# ACTIVITY
Your answer must be the full listing, reproduced exactly.

• • • •

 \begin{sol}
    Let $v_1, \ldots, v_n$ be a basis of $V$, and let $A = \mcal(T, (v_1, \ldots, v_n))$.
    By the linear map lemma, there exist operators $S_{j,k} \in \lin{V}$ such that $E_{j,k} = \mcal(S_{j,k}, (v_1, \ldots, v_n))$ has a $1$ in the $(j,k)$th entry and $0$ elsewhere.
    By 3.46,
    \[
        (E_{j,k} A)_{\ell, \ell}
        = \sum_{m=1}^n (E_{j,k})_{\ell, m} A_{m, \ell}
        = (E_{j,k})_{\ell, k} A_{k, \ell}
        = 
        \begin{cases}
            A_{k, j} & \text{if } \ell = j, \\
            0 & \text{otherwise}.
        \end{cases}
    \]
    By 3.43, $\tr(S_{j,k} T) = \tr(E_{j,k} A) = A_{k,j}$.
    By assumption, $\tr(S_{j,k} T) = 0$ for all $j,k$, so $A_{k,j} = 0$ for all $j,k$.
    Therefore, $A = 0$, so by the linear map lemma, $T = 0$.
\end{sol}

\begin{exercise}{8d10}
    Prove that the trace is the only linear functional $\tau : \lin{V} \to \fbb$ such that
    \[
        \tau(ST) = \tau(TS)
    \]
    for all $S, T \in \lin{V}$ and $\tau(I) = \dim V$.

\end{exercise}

• • • •

# SOLVED PROBLEM
 \begin{sol}
    Let $v_1, \ldots, v_n$ be a basis of $V$, and let $A = \mcal(T, (v_1, \ldots, v_n))$.
    By the linear map lemma, there exist operators $S_{j,k} \in \lin{V}$ such that $E_{j,k} = \mcal(S_{j,k}, (v_1, \ldots, v_n))$ has a $1$ in the $(j,k)$th entry and $0$ elsewhere.
    By 3.46,
    \[
        (E_{j,k} A)_{\ell, \ell}
        = \sum_{m=1}^n (E_{j,k})_{\ell, m} A_{m, \ell}
        = (E_{j,k})_{\ell, k} A_{k, \ell}
        = 
        \begin{cases}
            A_{k, j} & \text{if } \ell = j, \\
            0 & \text{otherwise}.
        \end{cases}
    \]
    By 3.43, $\tr(S_{j,k} T) = \tr(E_{j,k} A) = A_{k,j}$.
    By assumption, $\tr(S_{j,k} T) = 0$ for all $j,k$, so $A_{k,j} = 0$ for all $j,k$.
    Therefore, $A = 0$, so by the linear map lemma, $T = 0$.
\end{sol}

\begin{exercise}{8d10}
    Prove that the trace is the only linear functional $\tau : \lin{V} \to \fbb$ such that
    \[
        \tau(ST) = \tau(TS)
    \]
    for all $S, T \in \lin{V}$ and $\tau(I) = \dim V$.

\end{exercise}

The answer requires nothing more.